**What the task requires:**
The full set of lines below has to be written out again exactly.

◇ ◇ ◇ ◇ ◇

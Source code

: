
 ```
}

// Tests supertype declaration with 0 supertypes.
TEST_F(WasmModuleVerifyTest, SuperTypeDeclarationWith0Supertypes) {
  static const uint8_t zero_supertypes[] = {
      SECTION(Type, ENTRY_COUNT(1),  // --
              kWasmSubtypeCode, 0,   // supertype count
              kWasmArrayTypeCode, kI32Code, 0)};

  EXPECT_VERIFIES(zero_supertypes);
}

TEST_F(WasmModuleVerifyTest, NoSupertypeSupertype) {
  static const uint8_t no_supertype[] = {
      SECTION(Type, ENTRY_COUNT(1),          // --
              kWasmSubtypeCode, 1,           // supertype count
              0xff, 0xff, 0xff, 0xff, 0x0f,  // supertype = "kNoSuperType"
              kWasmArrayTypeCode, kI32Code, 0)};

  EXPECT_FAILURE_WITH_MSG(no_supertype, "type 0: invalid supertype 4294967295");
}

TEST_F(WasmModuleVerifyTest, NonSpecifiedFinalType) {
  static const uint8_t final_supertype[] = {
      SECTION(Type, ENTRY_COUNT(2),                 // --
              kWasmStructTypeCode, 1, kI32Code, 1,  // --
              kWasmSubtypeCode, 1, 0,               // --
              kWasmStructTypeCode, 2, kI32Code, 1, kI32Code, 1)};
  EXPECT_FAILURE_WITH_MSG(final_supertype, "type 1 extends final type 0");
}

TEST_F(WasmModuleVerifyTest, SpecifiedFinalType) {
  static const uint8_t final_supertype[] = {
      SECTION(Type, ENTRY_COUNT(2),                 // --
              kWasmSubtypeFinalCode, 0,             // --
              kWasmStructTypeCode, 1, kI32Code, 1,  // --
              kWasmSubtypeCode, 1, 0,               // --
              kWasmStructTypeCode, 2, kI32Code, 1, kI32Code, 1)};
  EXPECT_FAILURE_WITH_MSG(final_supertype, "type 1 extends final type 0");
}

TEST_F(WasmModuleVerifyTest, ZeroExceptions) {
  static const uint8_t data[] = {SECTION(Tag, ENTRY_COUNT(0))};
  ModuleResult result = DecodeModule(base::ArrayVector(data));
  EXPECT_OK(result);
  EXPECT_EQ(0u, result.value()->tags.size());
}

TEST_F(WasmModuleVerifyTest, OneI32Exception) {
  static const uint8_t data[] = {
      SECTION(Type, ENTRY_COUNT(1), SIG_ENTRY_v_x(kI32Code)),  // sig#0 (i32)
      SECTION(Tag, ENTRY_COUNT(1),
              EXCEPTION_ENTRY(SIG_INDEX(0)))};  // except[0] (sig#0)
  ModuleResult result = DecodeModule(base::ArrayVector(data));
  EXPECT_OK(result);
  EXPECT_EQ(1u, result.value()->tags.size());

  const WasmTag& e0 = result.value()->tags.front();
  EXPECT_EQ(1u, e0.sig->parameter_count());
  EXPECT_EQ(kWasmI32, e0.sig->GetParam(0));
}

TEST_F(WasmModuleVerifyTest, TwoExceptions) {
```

◇ ◇ ◇ ◇ ◇

**Answer for this exercise:**
Source code

:
 ```
}

// Tests supertype declaration with 0 supertypes.
TEST_F(WasmModuleVerifyTest, SuperTypeDeclarationWith0Supertypes) {
  static const uint8_t zero_supertypes[] = {
      SECTION(Type, ENTRY_COUNT(1),  // --
              kWasmSubtypeCode, 0,   // supertype count
              kWasmArrayTypeCode, kI32Code, 0)};

  EXPECT_VERIFIES(zero_supertypes);
}

TEST_F(WasmModuleVerifyTest, NoSupertypeSupertype) {
  static const uint8_t no_supertype[] = {
      SECTION(Type, ENTRY_COUNT(1),          // --
              kWasmSubtypeCode, 1,           // supertype count
              0xff, 0xff, 0xff, 0xff, 0x0f,  // supertype = "kNoSuperType"
              kWasmArrayTypeCode, kI32Code, 0)};

  EXPECT_FAILURE_WITH_MSG(no_supertype, "type 0: invalid supertype 4294967295");
}

TEST_F(WasmModuleVerifyTest, NonSpecifiedFinalType) {
  static const uint8_t final_supertype[] = {
      SECTION(Type, ENTRY_COUNT(2),                 // --
              kWasmStructTypeCode, 1, kI32Code, 1,  // --
              kWasmSubtypeCode, 1, 0,               // --
              kWasmStructTypeCode, 2, kI32Code, 1, kI32Code, 1)};
  EXPECT_FAILURE_WITH_MSG(final_supertype, "type 1 extends final type 0");
}

TEST_F(WasmModuleVerifyTest, SpecifiedFinalType) {
  static const uint8_t final_supertype[] = {
      SECTION(Type, ENTRY_COUNT(2),                 // --
              kWasmSubtypeFinalCode, 0,             // --
              kWasmStructTypeCode, 1, kI32Code, 1,  // --
              kWasmSubtypeCode, 1, 0,               // --
              kWasmStructTypeCode, 2, kI32Code, 1, kI32Code, 1)};
  EXPECT_FAILURE_WITH_MSG(final_supertype, "type 1 extends final type 0");
}

TEST_F(WasmModuleVerifyTest, ZeroExceptions) {
  static const uint8_t data[] = {SECTION(Tag, ENTRY_COUNT(0))};
  ModuleResult result = DecodeModule(base::ArrayVector(data));
  EXPECT_OK(result);
  EXPECT_EQ(0u, result.value()->tags.size());
}

TEST_F(WasmModuleVerifyTest, OneI32Exception) {
  static const uint8_t data[] = {
      SECTION(Type, ENTRY_COUNT(1), SIG_ENTRY_v_x(kI32Code)),  // sig#0 (i32)
      SECTION(Tag, ENTRY_COUNT(1),
              EXCEPTION_ENTRY(SIG_INDEX(0)))};  // except[0] (sig#0)
  ModuleResult result = DecodeModule(base::ArrayVector(data));
  EXPECT_OK(result);
  EXPECT_EQ(1u, result.value()->tags.size());

  const WasmTag& e0 = result.value()->tags.front();
  EXPECT_EQ(1u, e0.sig->parameter_count());
  EXPECT_EQ(kWasmI32, e0.sig->GetParam(0));
}

TEST_F(WasmModuleVerifyTest, TwoExceptions) {
```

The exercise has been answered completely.